People need proper digital training, said Christopher Mitchell, director of the community broadband networks initiative at The Institute for Local Self-Reliance, a Ford grantee. “The organizations best equipped to do this work are the ones that are already in the community,” he said. “It doesn’t matter if it’s a rural area or an urban one. You cannot parachute in and expect that people will trust you.”

A self-described “dial-up baby,” Katie Hearn is director of the Detroit Community Technology Project (DCTP), a Ford grantee that builds neighborhood-governed community wireless networks. Hearn was the first kid on her block to have a computer and AOL and has long noticed the disparity between people with internet access and those without it. Detroit, she said, was once one of the country’s worst-connected cities and a “poster child for digital redlining.” DCTP helped change that by training residents as community technologists, called digital stewards. They build and maintain digital networks and create solar-powered hotspots. Digital stewards also ensure that low-income households in Detroit— where the average median income is $26,249—can fully engage in all aspects of society. “We are transforming folks’ relationship with technology and also equipping them to become actual builders of the technology,” said Hearn.

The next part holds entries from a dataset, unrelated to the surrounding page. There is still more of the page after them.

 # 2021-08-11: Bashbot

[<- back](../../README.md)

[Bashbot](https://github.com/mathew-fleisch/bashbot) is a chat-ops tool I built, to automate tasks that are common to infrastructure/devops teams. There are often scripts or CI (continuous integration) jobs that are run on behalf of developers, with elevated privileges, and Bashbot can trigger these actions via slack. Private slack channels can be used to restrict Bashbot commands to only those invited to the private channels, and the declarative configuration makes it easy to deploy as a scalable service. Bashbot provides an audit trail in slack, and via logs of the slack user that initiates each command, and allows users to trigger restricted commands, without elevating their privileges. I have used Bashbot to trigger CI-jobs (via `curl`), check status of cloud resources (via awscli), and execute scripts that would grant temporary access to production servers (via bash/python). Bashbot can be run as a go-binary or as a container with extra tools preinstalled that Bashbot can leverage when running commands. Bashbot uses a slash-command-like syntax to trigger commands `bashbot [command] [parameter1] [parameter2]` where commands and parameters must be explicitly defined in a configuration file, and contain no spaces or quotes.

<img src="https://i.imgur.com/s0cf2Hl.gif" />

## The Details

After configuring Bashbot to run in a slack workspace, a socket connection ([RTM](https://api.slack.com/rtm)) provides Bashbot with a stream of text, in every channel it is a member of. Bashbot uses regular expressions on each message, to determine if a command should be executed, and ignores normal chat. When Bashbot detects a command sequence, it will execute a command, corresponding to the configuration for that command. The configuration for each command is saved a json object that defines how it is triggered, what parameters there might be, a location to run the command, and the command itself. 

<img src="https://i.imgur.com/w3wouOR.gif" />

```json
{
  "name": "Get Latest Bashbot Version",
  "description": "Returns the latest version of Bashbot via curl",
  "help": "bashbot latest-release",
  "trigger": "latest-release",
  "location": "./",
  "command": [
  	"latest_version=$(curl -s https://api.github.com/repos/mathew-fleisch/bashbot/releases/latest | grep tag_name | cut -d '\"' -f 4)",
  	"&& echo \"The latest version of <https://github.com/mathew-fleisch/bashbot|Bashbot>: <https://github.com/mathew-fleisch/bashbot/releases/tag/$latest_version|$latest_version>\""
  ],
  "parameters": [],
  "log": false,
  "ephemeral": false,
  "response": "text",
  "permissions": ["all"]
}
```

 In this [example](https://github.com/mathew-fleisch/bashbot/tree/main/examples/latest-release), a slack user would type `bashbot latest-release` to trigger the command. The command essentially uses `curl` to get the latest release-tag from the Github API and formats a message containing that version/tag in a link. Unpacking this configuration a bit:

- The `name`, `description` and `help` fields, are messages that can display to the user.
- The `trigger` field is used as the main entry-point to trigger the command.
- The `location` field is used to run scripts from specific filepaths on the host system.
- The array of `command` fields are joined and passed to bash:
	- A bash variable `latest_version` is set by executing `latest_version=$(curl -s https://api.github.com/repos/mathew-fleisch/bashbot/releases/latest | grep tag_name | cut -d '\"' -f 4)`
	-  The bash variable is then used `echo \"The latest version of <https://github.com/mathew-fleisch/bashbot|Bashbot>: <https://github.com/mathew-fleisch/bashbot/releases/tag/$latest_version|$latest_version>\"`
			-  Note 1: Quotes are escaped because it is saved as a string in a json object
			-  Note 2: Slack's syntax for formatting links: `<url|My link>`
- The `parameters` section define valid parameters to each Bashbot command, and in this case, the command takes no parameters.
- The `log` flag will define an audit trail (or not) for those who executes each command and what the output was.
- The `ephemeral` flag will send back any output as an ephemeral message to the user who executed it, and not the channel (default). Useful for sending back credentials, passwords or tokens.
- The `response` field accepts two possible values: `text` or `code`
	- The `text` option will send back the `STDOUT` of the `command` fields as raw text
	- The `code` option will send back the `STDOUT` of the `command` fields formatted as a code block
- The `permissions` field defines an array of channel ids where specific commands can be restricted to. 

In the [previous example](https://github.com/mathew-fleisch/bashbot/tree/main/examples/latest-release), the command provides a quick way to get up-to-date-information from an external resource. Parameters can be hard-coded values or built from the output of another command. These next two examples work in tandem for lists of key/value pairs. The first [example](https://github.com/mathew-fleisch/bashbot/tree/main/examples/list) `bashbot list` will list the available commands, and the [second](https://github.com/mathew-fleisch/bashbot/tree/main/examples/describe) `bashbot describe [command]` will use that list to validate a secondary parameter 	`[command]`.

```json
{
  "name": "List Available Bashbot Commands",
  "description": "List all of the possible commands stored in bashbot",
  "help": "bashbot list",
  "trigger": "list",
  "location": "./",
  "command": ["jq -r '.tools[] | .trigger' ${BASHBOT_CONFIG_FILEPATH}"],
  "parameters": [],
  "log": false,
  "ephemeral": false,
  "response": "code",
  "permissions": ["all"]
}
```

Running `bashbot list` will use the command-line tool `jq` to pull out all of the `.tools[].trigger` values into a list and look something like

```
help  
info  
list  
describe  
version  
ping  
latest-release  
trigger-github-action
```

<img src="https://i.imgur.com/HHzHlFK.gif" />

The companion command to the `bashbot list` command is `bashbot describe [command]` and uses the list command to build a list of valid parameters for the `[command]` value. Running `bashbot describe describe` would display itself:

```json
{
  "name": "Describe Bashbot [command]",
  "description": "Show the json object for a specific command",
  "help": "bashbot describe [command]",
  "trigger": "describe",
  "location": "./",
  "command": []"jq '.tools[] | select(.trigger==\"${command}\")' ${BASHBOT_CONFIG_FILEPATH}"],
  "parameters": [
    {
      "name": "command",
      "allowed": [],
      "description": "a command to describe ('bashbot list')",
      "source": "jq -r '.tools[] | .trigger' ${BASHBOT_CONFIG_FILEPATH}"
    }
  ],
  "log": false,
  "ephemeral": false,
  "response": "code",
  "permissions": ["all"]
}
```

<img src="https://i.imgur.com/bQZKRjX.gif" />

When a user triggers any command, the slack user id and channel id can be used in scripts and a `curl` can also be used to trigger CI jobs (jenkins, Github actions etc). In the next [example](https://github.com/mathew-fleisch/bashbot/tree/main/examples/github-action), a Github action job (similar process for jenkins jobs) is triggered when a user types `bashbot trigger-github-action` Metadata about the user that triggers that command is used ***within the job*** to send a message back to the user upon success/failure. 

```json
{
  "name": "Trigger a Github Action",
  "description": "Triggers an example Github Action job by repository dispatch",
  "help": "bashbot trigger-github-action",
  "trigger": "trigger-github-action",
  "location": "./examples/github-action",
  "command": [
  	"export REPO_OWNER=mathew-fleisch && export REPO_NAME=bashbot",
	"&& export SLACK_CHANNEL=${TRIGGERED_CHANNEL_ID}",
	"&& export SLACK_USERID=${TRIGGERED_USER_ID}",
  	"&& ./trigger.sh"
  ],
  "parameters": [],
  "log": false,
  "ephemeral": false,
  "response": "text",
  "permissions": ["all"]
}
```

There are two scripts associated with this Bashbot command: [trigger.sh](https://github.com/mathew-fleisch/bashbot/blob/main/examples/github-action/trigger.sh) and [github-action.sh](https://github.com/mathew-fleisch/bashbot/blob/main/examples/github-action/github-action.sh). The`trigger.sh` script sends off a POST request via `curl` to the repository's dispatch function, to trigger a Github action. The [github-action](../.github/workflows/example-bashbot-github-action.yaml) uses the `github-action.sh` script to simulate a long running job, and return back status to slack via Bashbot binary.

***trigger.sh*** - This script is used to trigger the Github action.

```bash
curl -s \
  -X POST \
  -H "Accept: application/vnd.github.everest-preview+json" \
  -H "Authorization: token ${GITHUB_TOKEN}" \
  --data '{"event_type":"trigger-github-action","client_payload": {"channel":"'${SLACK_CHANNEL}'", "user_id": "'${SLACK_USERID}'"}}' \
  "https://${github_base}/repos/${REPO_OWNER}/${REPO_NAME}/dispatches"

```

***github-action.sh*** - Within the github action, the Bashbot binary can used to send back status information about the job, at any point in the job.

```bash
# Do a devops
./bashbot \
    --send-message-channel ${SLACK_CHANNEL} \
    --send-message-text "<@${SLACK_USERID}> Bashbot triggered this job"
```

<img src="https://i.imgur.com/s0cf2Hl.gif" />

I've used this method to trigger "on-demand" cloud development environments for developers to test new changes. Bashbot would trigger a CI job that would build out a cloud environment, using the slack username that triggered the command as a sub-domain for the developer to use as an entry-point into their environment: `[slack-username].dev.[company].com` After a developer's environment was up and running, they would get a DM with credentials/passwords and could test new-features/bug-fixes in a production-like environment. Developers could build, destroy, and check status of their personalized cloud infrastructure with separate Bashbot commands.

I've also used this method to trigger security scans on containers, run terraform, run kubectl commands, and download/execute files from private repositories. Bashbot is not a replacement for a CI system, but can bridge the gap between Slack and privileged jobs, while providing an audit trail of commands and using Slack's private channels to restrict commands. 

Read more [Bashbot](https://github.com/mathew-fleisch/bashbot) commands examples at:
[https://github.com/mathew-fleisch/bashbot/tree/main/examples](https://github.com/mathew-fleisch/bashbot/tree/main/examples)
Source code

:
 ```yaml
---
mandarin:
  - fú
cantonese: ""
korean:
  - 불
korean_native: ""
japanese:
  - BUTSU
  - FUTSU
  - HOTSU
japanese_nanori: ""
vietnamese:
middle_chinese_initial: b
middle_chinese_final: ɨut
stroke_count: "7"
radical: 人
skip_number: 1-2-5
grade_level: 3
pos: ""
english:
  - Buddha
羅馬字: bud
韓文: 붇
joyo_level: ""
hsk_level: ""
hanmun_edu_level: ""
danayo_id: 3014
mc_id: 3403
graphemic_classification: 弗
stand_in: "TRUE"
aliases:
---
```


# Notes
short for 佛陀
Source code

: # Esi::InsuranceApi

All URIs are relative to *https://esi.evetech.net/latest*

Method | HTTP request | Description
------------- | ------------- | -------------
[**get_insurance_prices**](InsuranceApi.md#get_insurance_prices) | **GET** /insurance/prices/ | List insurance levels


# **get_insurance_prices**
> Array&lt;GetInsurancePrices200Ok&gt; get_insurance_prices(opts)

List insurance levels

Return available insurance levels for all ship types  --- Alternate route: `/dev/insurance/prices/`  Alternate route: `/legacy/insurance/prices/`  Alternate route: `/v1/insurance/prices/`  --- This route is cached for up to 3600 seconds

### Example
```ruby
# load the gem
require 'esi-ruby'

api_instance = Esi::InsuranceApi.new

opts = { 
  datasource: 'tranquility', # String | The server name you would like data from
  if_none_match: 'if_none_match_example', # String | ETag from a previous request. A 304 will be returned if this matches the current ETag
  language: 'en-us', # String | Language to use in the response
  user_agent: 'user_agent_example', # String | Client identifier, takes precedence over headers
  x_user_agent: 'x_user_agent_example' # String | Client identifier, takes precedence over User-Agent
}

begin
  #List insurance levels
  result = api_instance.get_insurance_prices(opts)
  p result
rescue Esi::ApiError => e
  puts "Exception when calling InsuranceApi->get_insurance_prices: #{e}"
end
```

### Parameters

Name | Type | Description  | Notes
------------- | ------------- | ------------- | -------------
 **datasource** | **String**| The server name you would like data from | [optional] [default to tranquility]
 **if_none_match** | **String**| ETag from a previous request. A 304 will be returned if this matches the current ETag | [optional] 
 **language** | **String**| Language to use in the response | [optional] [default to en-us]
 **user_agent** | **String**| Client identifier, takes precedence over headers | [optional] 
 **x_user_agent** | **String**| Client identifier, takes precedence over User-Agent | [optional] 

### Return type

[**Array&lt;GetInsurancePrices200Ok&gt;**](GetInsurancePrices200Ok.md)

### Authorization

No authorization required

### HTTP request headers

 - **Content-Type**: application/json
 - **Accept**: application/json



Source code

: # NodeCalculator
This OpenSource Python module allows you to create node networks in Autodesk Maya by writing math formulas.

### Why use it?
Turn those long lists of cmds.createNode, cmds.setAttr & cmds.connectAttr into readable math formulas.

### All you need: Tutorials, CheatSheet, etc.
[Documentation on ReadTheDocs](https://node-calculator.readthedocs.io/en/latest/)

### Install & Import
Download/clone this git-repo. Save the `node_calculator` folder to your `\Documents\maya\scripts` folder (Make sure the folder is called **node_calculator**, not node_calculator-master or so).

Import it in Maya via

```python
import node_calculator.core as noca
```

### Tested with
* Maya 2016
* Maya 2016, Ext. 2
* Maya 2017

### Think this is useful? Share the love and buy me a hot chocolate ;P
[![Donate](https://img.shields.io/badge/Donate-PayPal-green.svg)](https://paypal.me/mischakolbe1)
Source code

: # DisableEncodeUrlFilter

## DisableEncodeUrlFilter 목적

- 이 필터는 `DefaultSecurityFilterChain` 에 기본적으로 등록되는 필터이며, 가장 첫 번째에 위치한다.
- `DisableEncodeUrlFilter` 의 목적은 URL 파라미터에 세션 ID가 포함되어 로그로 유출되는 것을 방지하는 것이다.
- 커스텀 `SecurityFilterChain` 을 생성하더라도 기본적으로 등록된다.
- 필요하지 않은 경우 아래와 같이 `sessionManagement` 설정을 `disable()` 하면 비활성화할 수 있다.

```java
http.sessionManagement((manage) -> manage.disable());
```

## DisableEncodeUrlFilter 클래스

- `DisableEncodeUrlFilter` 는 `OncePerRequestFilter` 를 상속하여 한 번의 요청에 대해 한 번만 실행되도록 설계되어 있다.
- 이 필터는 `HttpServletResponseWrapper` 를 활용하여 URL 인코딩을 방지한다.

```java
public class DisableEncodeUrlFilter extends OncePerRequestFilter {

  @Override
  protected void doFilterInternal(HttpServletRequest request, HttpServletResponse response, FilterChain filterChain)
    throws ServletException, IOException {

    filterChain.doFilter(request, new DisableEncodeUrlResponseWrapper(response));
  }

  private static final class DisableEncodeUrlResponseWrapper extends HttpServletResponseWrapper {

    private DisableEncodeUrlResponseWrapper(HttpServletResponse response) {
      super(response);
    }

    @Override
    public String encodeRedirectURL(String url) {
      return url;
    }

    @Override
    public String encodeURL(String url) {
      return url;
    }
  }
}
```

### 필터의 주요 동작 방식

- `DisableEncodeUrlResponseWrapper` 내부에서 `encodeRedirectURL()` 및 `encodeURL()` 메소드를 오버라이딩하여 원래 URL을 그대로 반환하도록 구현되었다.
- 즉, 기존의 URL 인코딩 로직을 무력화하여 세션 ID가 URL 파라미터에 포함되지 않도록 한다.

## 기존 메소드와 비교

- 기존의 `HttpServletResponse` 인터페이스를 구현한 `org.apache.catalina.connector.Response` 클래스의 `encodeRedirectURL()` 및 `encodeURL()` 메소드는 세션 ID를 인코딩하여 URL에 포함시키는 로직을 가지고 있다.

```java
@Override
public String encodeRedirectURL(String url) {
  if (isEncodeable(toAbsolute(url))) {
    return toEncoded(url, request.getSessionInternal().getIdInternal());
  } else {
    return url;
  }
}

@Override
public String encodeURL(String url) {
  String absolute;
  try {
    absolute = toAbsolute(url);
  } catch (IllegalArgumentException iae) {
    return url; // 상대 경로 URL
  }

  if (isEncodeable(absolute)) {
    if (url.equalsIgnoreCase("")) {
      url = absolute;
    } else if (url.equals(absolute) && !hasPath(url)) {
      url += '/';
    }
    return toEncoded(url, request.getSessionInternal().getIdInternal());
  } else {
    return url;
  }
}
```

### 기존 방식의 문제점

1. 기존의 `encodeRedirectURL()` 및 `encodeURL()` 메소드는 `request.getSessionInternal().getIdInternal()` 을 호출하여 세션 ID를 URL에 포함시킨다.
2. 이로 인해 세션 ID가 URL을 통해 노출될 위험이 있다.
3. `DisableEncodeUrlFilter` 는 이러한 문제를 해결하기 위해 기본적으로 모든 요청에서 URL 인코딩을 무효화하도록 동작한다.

Affordable, accessible, and available

Today, an estimated 42 million Americans have no access to broadband—and there is an unprecedented opportunity to change this. On June 26th, the Department of Commerce announced the Broadband Equity Access and Deployment program: a $42.45 billion grant program to connect states, territories, and the District of Columbia with high-speed internet infrastructure. Two days later, we joined the Media Democracy Fund, Democracy Fund, and W.K. Kellogg Foundation to announce a philanthropic collaborative. The Digital Equity and Opportunity Initiative (DEOI) supports state broadband coalitions as they implement the federal funding. The first round of grants focuses on the rural South.

There is strong consensus that community ownership of networks is key to ending the digital divide. “We can’t default to a top-down situation and assume that the government and the corporate entities know best,” said Hearn. “If we do that, we’re just going to create a new flavor of the digital divide.” There is little incentive for for-profit internet service providers to guarantee prices or access. In contrast, community-owned networks “have a tendency to provide service at a much lower cost and make sure that everyone has high-speed internet,” said Sohn.

Whether it is through targeted, multi-funder collaboratives like the DEOI or other initiatives, foundations have a key role to play in the next five years. “We need philanthropy to stay involved,” said Mitchell. “Funders can make sure that high-quality internet access is affordable and that people have the training to actually use it.”